> Assigned task: Ignore the pictures in the data below and set down exactly the lines from its first line through the line containing "Welcome to the".

[Dataset entries]
———

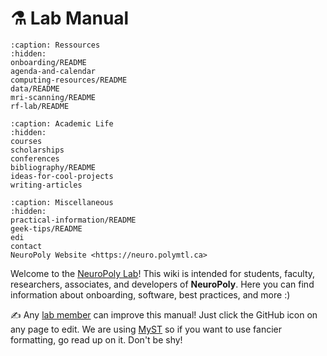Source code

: # <span>⚗️</span> Lab Manual

```{toctree}
:caption: Ressources
:hidden:
onboarding/README
agenda-and-calendar
computing-resources/README
data/README
mri-scanning/README
rf-lab/README
```

```{toctree}
:caption: Academic Life
:hidden:
courses
scholarships
conferences
bibliography/README
ideas-for-cool-projects
writing-articles
```

```{toctree}
:caption: Miscellaneous
:hidden:
practical-information/README
geek-tips/README
edi
contact
NeuroPoly Website <https://neuro.polymtl.ca>
```

Welcome to the [NeuroPoly Lab](https://www.neuro.polymtl.ca/)! This wiki is intended for students, faculty, researchers, associates, and developers of **NeuroPoly**. Here you can find information about onboarding, software, best practices, and more :\)

✍️ Any [lab member](https://github.com/orgs/neuropoly/people) can improve this manual! Just click the GitHub icon on any page to edit. We are using [MyST](https://myst-parser.readthedocs.io/) so if you want to use fancier formatting, go read up on it. Don't be shy!
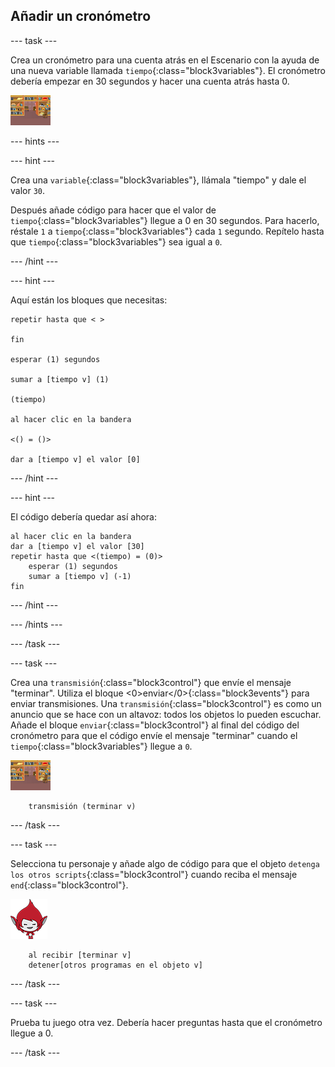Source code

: ## Añadir un cronómetro

\--- task \---

Crea un cronómetro para una cuenta atrás en el Escenario con la ayuda de una nueva variable llamada `tiempo`{:class="block3variables"}. El cronómetro debería empezar en 30 segundos y hacer una cuenta atrás hasta 0.

![Objeto escenario](images/stage-sprite.png)

\--- hints \---

\--- hint \---

Crea una `variable`{:class="block3variables"}, llámala "tiempo" y dale el valor `30`.

Después añade código para hacer que el valor de `tiempo`{:class="block3variables"} llegue a 0 en 30 segundos. Para hacerlo, réstale `1` a `tiempo`{:class="block3variables"} cada `1` segundo. Repítelo hasta que `tiempo`{:class="block3variables"} sea igual a `0`.

\--- /hint \---

\--- hint \---

Aquí están los bloques que necesitas:

```blocks3
repetir hasta que < >

fin

esperar (1) segundos

sumar a [tiempo v] (1)

(tiempo)

al hacer clic en la bandera

<() = ()>

dar a [tiempo v] el valor [0]
```

\--- /hint \---

\--- hint \---

El código debería quedar así ahora:

```blocks3
al hacer clic en la bandera
dar a [tiempo v] el valor [30]
repetir hasta que <(tiempo) = (0)>
    esperar (1) segundos
    sumar a [tiempo v] (-1)
fin
```

\--- /hint \---

\--- /hints \---

\--- /task \---

\--- task \---

Crea una `transmisión`{:class="block3control"} que envíe el mensaje "terminar". Utiliza el bloque <0>enviar</0>{:class="block3events"} para enviar transmisiones. Una `transmisión`{:class="block3control"} es como un anuncio que se hace con un altavoz: todos los objetos lo pueden escuchar. Añade el bloque `enviar`{:class="block3control"} al final del código del cronómetro para que el código envíe el mensaje "terminar" cuando el `tiempo`{:class="block3variables"} llegue a `0`.

![Objeto escenario](images/stage-sprite.png)

```blocks3
    transmisión (terminar v)
```

\--- /task \---

\--- task \---

Selecciona tu personaje y añade algo de código para que el objeto `detenga los otros scripts`{:class="block3control"} cuando reciba el mensaje `end`{:class="block3control"}.

![Objeto de Giga](images/giga-sprite.png)

```blocks3
    al recibir [terminar v]
    detener[otros programas en el objeto v]
```

\--- /task \---

\--- task \---

Prueba tu juego otra vez. Debería hacer preguntas hasta que el cronómetro llegue a 0.

\--- /task \---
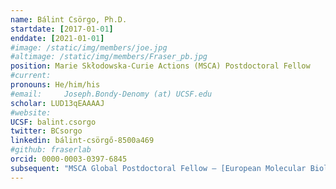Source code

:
 ```yaml
---
name: Bálint Csörgo, Ph.D.
startdate: [2017-01-01]
enddate: [2021-01-01]
#image: /static/img/members/joe.jpg
#altimage: /static/img/members/Fraser_pb.jpg
position: Marie Skłodowska-Curie Actions (MSCA) Postdoctoral Fellow
#current:
pronouns: He/him/his
#email: 	Joseph.Bondy-Denomy (at) UCSF.edu
scholar: LUD13qEAAAAJ
#website:
UCSF: balint.csorgo
twitter: BCsorgo
linkedin: bálint-csörgő-8500a469
#github: fraserlab
orcid: 0000-0003-0397-6845
subsequent: "MSCA Global Postdoctoral Fellow – [European Molecular Biology Laboratory](https://www.embl.org/) @ Heidelberg, Germany"
---
```

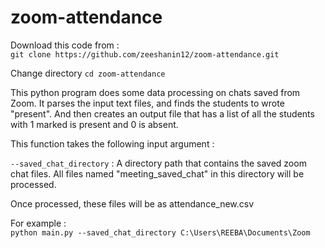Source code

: # zoom-attendance

Download this code from : \
```git clone https://github.com/zeeshanin12/zoom-attendance.git```

Change directory ```cd zoom-attendance```

This python program does some data processing on chats saved from Zoom. It parses
the input text files, and finds the students to wrote "present". And then creates
an output file that has a list of all the students with 1 marked is present
and 0 is absent.

This function takes the following input argument :

```--saved_chat_directory``` : A directory path that contains the saved zoom
chat files. All files named "meeting_saved_chat" in this directory will be processed.

Once processed, these files will be as attendance_new.csv



For example : \
```python main.py --saved_chat_directory C:\Users\REEBA\Documents\Zoom ```
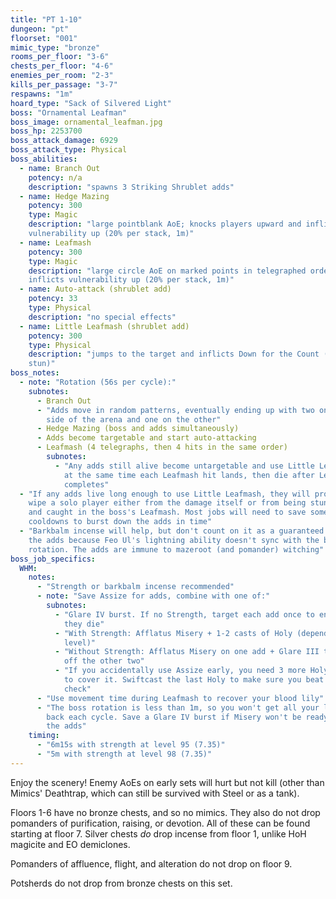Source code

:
 ```yaml
---
title: "PT 1-10"
dungeon: "pt"
floorset: "001"
mimic_type: "bronze"
rooms_per_floor: "3-6"
chests_per_floor: "4-6"
enemies_per_room: "2-3"
kills_per_passage: "3-7"
respawns: "1m"
hoard_type: "Sack of Silvered Light"
boss: "Ornamental Leafman"
boss_image: ornamental_leafman.jpg
boss_hp: 2253700
boss_attack_damage: 6929
boss_attack_type: Physical
boss_abilities:
  - name: Branch Out
    potency: n/a
    description: "spawns 3 Striking Shrublet adds"
  - name: Hedge Mazing
    potency: 300
    type: Magic
    description: "large pointblank AoE; knocks players upward and inflicts
    vulnerability up (20% per stack, 1m)"
  - name: Leafmash
    potency: 300
    type: Magic
    description: "large circle AoE on marked points in telegraphed order;
    inflicts vulnerability up (20% per stack, 1m)"
  - name: Auto-attack (shrublet add)
    potency: 33
    type: Physical
    description: "no special effects"
  - name: Little Leafmash (shrublet add)
    potency: 300
    type: Physical
    description: "jumps to the target and inflicts Down for the Count (1s
    stun)"
boss_notes:
  - note: "Rotation (56s per cycle):"
    subnotes:
      - Branch Out
      - "Adds move in random patterns, eventually ending up with two on one
        side of the arena and one on the other"
      - Hedge Mazing (boss and adds simultaneously)
      - Adds become targetable and start auto-attacking
      - Leafmash (4 telegraphs, then 4 hits in the same order)
        subnotes:
          - "Any adds still alive become untargetable and use Little Leafmash
            at the same time each Leafmash hit lands, then die after Leafmash
            completes"
  - "If any adds live long enough to use Little Leafmash, they will probably
    wipe a solo player either from the damage itself or from being stunlocked
    and caught in the boss's Leafmash. Most jobs will need to save some
    cooldowns to burst down the adds in time"
  - "Barkbalm incense will help, but don't count on it as a guaranteed kill for
    the adds because Feo Ul's lightning ability doesn't sync with the boss
    rotation. The adds are immune to mazeroot (and pomander) witching"
boss_job_specifics:
  WHM:
    notes:
      - "Strength or barkbalm incense recommended"
      - note: "Save Assize for adds, combine with one of:"
        subnotes:
          - "Glare IV burst. If no Strength, target each add once to ensure
            they die"
          - "With Strength: Afflatus Misery + 1-2 casts of Holy (depending on
            level)"
          - "Without Strength: Afflatus Misery on one add + Glare III to finish
            off the other two"
          - "If you accidentally use Assize early, you need 3 more Holy casts
            to cover it. Swiftcast the last Holy to make sure you beat the DPS
            check"
      - "Use movement time during Leafmash to recover your blood lily"
      - "The boss rotation is less than 1m, so you won't get all your lilies
        back each cycle. Save a Glare IV burst if Misery won't be ready for
        the adds"
    timing:
      - "6m15s with strength at level 95 (7.35)"
      - "5m with strength at level 98 (7.35)"
---
```


Enjoy the scenery! Enemy AoEs on early sets will hurt but not kill (other than
Mimics' Deathtrap, which can still be survived with Steel or as a tank).

Floors 1-6 have no bronze chests, and so no mimics. They also do not drop
pomanders of purification, raising, or devotion. All of these can be found
starting at floor 7. Silver chests *do* drop incense from floor 1, unlike HoH
magicite and EO demiclones.

Pomanders of affluence, flight, and alteration do not drop on floor 9.

Potsherds do not drop from bronze chests on this set.
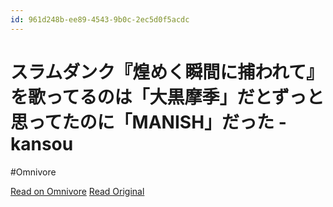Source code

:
 ```yaml
---
id: 961d248b-ee89-4543-9b0c-2ec5d0f5acdc
---
```


# スラムダンク『煌めく瞬間に捕われて』を歌ってるのは「大黒摩季」だとずっと思ってたのに「MANISH」だった - kansou
#Omnivore

[Read on Omnivore](https://omnivore.app/me/manish-kansou-18f43b17bcb)
[Read Original](https://www.kansou-blog.jp/entry/2021/03/26/175109)

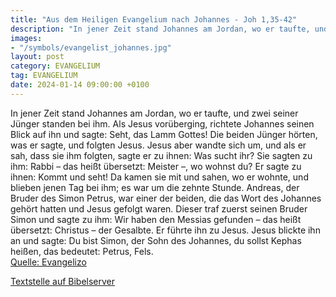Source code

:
```yaml
---
title: "Aus dem Heiligen Evangelium nach Johannes - Joh 1,35-42"
description: "In jener Zeit stand Johannes am Jordan, wo er taufte, und zwei seiner Jünger standen bei ihm. Als Jesus vorüberging, richtete Johannes seinen Blick auf ihn und sagte: Seht, das Lamm Gottes! Die beiden Jünger hörten, was er sagte, und folgten Jesus. Jesus aber wandte sich um, und ...."
images:
- "/symbols/evangelist_johannes.jpg"
layout: post
category: EVANGELIUM
tag: EVANGELIUM
date: 2024-01-14 09:00:00 +0100
---
```

In jener Zeit stand Johannes am Jordan, wo er taufte, und zwei seiner Jünger standen bei ihm.
Als Jesus vorüberging, richtete Johannes seinen Blick auf ihn und sagte: Seht, das Lamm Gottes!
Die beiden Jünger hörten, was er sagte, und folgten Jesus.
Jesus aber wandte sich um, und als er sah, dass sie ihm folgten, sagte er zu ihnen: Was sucht ihr? Sie sagten zu ihm: Rabbi – das heißt übersetzt: Meister –, wo wohnst du?
Er sagte zu ihnen: Kommt und seht! Da kamen sie mit und sahen, wo er wohnte, und blieben jenen Tag bei ihm; es war um die zehnte Stunde.<!--more-->
Andreas, der Bruder des Simon Petrus, war einer der beiden, die das Wort des Johannes gehört hatten und Jesus gefolgt waren.
Dieser traf zuerst seinen Bruder Simon und sagte zu ihm: Wir haben den Messias gefunden – das heißt übersetzt: Christus – der Gesalbte.
Er führte ihn zu Jesus. Jesus blickte ihn an und sagte: Du bist Simon, der Sohn des Johannes, du sollst Kephas heißen, das bedeutet: Petrus, Fels.<br>
[Quelle: Evangelizo](https://evangeliumtagfuertag.org/DE/gospel)

[Textstelle auf Bibelserver](https://www.bibleserver.com/EU/Johannes1,35-42)
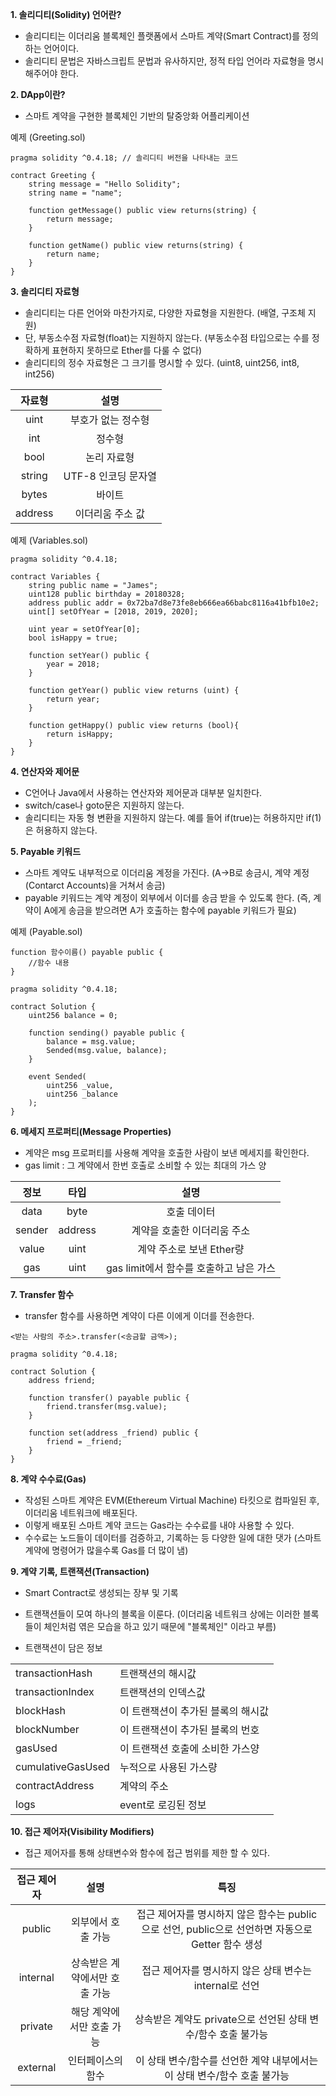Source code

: **1. 솔리디티(Solidity) 언어란?**
* 솔리디티는 이더리움 블록체인 플랫폼에서 스마트 계약(Smart Contract)를 정의하는 언어이다.
* 솔리디티 문법은 자바스크립트 문법과 유사하지만, 정적 타입 언어라 자료형을 명시해주어야 한다.

**2. DApp이란?**
* 스마트 계약을 구현한 블록체인 기반의 탈중앙화 어플리케이션

예제 (Greeting.sol)
```
pragma solidity ^0.4.18; // 솔리디티 버전을 나타내는 코드

contract Greeting {
    string message = "Hello Solidity";
    string name = "name";

    function getMessage() public view returns(string) {
        return message;
    }

    function getName() public view returns(string) {
        return name;
    }
}
```

**3. 솔리디티 자료형**
* 솔리디티는 다른 언어와 마찬가지로, 다양한 자료형을 지원한다. (배열, 구조체 지원)
* 단, 부동소수점 자료형(float)는 지원하지 않는다. (부동소수점 타입으로는 수를 정확하게 표현하지 못하므로 Ether를 다룰 수 없다)
* 솔리디티의 정수 자료형은 그 크기를 명시할 수 있다. (uint8, uint256, int8, int256)

|  자료형 |         설명        |
|:-------:|:-------------------:|
|   uint  |  부호가 없는 정수형 |
|   int   |        정수형       |
|   bool  |     논리 자료형     |
|  string | UTF-8 인코딩 문자열 |
|  bytes  |        바이트       |
| address |   이더리움 주소 값  |


예제 (Variables.sol)
```
pragma solidity ^0.4.18;

contract Variables {
    string public name = "James";
    uint128 public birthday = 20180328;
    address public addr = 0x72ba7d8e73fe8eb666ea66babc8116a41bfb10e2;
    uint[] setOfYear = [2018, 2019, 2020];

    uint year = setOfYear[0];
    bool isHappy = true;

    function setYear() public {
        year = 2018;
    }
    
    function getYear() public view returns (uint) {
        return year;
    }
    
    function getHappy() public view returns (bool){
        return isHappy;
    }
}
```

**4. 연산자와 제어문**
* C언어나 Java에서 사용하는 연산자와 제어문과 대부분 일치한다.
* switch/case나 goto문은 지원하지 않는다.
* 솔리디티는 자동 형 변환을 지원하지 않는다. 예를 들어 if(true)는 허용하지만 if(1)은 허용하지 않는다.

**5. Payable 키워드**
* 스마트 계약도 내부적으로 이더리움 계정을 가진다. (A->B로 송금시, 계약 계정(Contarct Accounts)을 거쳐서 송금)
* payable 키워드는 계약 계정이 외부에서 이더를 송금 받을 수 있도록 한다. (즉, 계약이 A에게 송금을 받으려면 A가 호출하는 함수에 payable 키워드가 필요)

예제 (Payable.sol)
```
function 함수이름() payable public {
    //함수 내용
}
```

```
pragma solidity ^0.4.18;

contract Solution {
    uint256 balance = 0;

    function sending() payable public {
        balance = msg.value;
        Sended(msg.value, balance);
    }

    event Sended(
        uint256 _value,
        uint256 _balance
    );
}
```

**6. 메세지 프로퍼티(Message Properties)**
* 계약은 msg 프로퍼티를 사용해 계약을 호출한 사람이 보낸 메세지를 확인한다.
* gas limit : 그 계약에서 한번 호출로 소비할 수 있는 최대의 가스 양

|  정보  |   타입  |                   설명                  |
|:------:|:-------:|:---------------------------------------:|
|  data  |   byte  |               호출 데이터               |
| sender | address |       계약을 호출한 이더리움 주소       |
|  value |   uint  |         계약 주소로 보낸 Ether량        |
|   gas  |   uint  | gas limit에서 함수를 호출하고 남은 가스 |

**7. Transfer 함수**
* transfer 함수를 사용하면 계약이 다른 이에게 이더를 전송한다.

```
<받는 사람의 주소>.transfer(<송금할 금액>);

pragma solidity ^0.4.18;

contract Solution {
    address friend;

    function transfer() payable public {
        friend.transfer(msg.value);
    }

    function set(address _friend) public {
        friend = _friend;
    }
}
```
**8. 계약 수수료(Gas)**
* 작성된 스마트 계약은 EVM(Ethereum Virtual Machine) 타킷으로 컴파일된 후, 이더리움 네트워크에 배포된다.
* 이렇게 배포된 스마트 계약 코드는 Gas라는 수수료를 내야 사용할 수 있다.
* 수수료는 노드들이 데이터를 검증하고, 기록하는 등 다양한 일에 대한 댓가 (스마트 계약에 명령어가 많을수록 Gas를 더 많이 냄)

**9. 계약 기록, 트랜잭션(Transaction)**
* Smart Contract로 생성되는 장부 및 기록
* 트랜잭션들이 모여 하나의 블록을 이룬다. (이더리움 네트워크 상에는 이러한 블록들이 체인처럼 엮은 모습을 하고 있기 때문에 "블록체인" 이라고 부름)

* 트랜잭션이 담은 정보

|                   |                                    |
|-------------------|------------------------------------|
|  transactionHash  |          트랜잭션의 해시값         |
|  transactionIndex |         트랜잭션의 인덱스값        |
|     blockHash     | 이 트랜잭션이 추가된 블록의 해시값 |
|    blockNumber    |  이 트랜잭션이 추가된 블록의 번호  |
|      gasUsed      |  이 트랜잭션 호출에 소비한 가스양  |
| cumulativeGasUsed |       누적으로 사용된 가스량       |
|  contractAddress  |             계약의 주소            |
|        logs       |         event로 로깅된 정보        |

**10. 접근 제어자(Visibility Modifiers)**
* 접근 제어자를 통해 상태변수와 함수에 접근 범위를 제한 할 수 있다.

| 접근 제어자 |              설명             |                                                특징                                               |
|:-----------:|:-----------------------------:|:-------------------------------------------------------------------------------------------------:|
|    public   |       외부에서 호출 가능      | 접근 제어자를 명시하지 않은 함수는 public으로 선언, public으로 선언하면 자동으로 Getter 함수 생성 |
|   internal  | 상속받은 계약에서만 호출 가능 |                      접근 제어자를 명시하지 않은 상태 변수는 internal로 선언                      |
|   private   |   해당 계약에서만 호출 가능   |                   상속받은 계약도 private으로 선언된 상태 변수/함수 호출 불가능                   |
|   external  |       인터페이스의 함수       |              이 상태 변수/함수를 선언한 계약 내부에서는 이 상태 변수/함수 호출 불가능             |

———

> Task response:
Source code

: # <span>⚗️</span> Lab Manual

```{toctree}
:caption: Ressources
:hidden:
onboarding/README
agenda-and-calendar
computing-resources/README
data/README
mri-scanning/README
rf-lab/README
```

```{toctree}
:caption: Academic Life
:hidden:
courses
scholarships
conferences
bibliography/README
ideas-for-cool-projects
writing-articles
```

```{toctree}
:caption: Miscellaneous
:hidden:
practical-information/README
geek-tips/README
edi
contact
NeuroPoly Website <https://neuro.polymtl.ca>
```

Welcome to the [NeuroPoly Lab](https://www.neuro.polymtl.ca/)! This wiki is intended for students, faculty, researchers, associates, and developers of **NeuroPoly**. Here you can find information about onboarding, software, best practices, and more :\)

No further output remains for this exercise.